On sait que sous l’apparente affirmation « je t’aime » se cache 9 sur 10 la question « et toi ? ». Si on ajoute à cette dimension cryptique la passion du désir et la pression de se le dire, d’après Alexandre Lacroix, cette « obligation déclarative devient à peu près aussi aphrodisiaque qu’un contrôle des Douanes ». Attention donc aux bavardages intempestifs : il y a un moment pour tout, papoter en pleine action risque de faire retomber la tension – c’est encore pire si on rit –, et n’oubliez pas qu’on ne parle pas la bouche pleine. Parallèlement le philosophe milite pour une ingénuité bien gérée, une saine innocence : de même qu’on ne profite d’un blockbuster que si on oublie le fond vert derrière le superhéros qui se jette d’un gratte-ciel, les sensations seraient meilleures entre les draps si on choisit de croire aux confidences sur l’oreiller.

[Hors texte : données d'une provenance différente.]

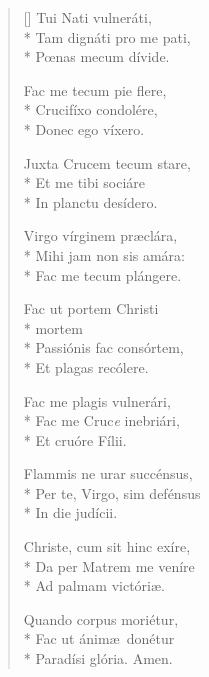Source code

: \begin{multicols}{2}
\begin{verse}[\versewidth]
Tui Nati vulneráti,\\*
Tam dignáti pro me pati,\\*
P\oe nas mecum dívide.

Fac me tecum pie flere,\\*
Crucifíxo condolére,\\*
Donec ego víxero.

Juxta Crucem tecum stare,\\*
Et me tibi sociáre\\*
In planctu desídero.

Virgo vírginem pr\ae clára,\\*
Mihi jam non sis amára:\\*
Fac me tecum plángere.

Fac ut portem Christi\\*
\qquad mortem\\*
Passiónis fac consórtem,\\*
Et plagas recólere.

Fac me plagis vulnerári,\\*
Fac me Cruc\emph{e} inebriári,\\*
Et cruóre Fílii.

Flammis ne urar succénsus,\\*
Per te, Virgo, sim defénsus\\*
In die judícii.

Christe, cum sit hinc exíre,\\*
Da per Matrem me veníre\\*
Ad palmam victóri\ae .

Quando corpus moriétur,\\*
Fac ut ánim\ae\ donétur\\*
Paradísi glória.  Amen.

\end{verse}
\end{multicols}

Il évoque ainsi « une disposition psychologique propice au plaisir, qui consiste en une décision de naïveté, à ne pas confondre avec la naïveté au premier degré, la simple crédulité ». On rencontre quelqu’un, on se délecte de son baratin, on n’en attend rien. 

On jouit de la situation

Qu’est-ce qui nous importe le plus ? La consommation de l’objectif ou le chemin vers le plaisir  (ça fonctionne en pâtisserie, dans le sport ou dans tous les domaines qui vous excitent) ? Alexandre Lacroix s’interroge : « Où se range l’action de faire l’amour ? » Tout dépend de la finalité : faire un enfant, entretenir une relation qui ronronne, obtenir une catharsis nerveuse vite fait ou sublimer l’exploration de soi par l’autre – à moins que ça ne soit le contraire – cinq minutes ou cinq heures, il n’y a pas toujours que l’intention qui compte. « Beaucoup de crispations et de tensions naissent dans les couples autour de cet orgasme institué comme un devoir – à peine moins contraignant que les objectifs ambitieux assignés aux commerciaux, dans les entreprises (…) Nous devons éviter d’en faire une exigence obsessionnelle et tyrannique, pour revenir à une compréhension beaucoup plus simple et détendue du phénomène érotique. » Et lire ce livre, pour jouir du plaisir de réfléchir.